EXERCISE DETAILS:
Tell how many lines of the material below hold "Error". The reply is that number alone.

RECORDS FOR THE EXERCISE:
*** Begin section ***
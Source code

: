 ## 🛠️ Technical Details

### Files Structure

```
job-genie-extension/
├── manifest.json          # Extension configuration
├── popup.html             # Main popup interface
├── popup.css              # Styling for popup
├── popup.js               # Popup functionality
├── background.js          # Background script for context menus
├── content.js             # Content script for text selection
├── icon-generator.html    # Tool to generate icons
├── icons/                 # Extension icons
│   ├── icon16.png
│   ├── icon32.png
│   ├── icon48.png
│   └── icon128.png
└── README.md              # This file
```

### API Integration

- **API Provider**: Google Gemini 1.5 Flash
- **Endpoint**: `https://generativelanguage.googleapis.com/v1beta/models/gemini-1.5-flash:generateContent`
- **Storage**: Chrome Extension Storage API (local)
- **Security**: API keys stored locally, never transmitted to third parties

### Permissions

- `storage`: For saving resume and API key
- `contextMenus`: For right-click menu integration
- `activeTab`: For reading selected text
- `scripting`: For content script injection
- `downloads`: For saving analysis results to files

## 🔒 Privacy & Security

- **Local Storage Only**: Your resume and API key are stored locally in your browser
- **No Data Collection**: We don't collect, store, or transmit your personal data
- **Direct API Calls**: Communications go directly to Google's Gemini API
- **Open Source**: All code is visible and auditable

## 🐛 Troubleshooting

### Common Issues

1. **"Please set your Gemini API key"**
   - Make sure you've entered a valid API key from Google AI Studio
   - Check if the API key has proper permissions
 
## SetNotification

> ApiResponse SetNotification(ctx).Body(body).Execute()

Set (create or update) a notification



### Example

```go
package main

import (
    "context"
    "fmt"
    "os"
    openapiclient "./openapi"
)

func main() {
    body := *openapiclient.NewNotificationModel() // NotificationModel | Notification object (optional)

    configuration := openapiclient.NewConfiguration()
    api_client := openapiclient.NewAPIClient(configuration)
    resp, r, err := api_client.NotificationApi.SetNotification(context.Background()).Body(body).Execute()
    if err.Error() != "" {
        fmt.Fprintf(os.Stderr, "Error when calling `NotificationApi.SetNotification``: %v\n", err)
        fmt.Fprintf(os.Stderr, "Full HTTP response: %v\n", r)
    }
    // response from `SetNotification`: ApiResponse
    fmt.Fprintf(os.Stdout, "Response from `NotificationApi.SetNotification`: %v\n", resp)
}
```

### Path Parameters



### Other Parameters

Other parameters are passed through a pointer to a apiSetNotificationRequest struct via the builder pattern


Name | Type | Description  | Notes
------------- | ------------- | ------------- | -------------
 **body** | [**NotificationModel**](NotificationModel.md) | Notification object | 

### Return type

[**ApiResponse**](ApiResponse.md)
*** End section ***
EXERCISE SOLUTION:
2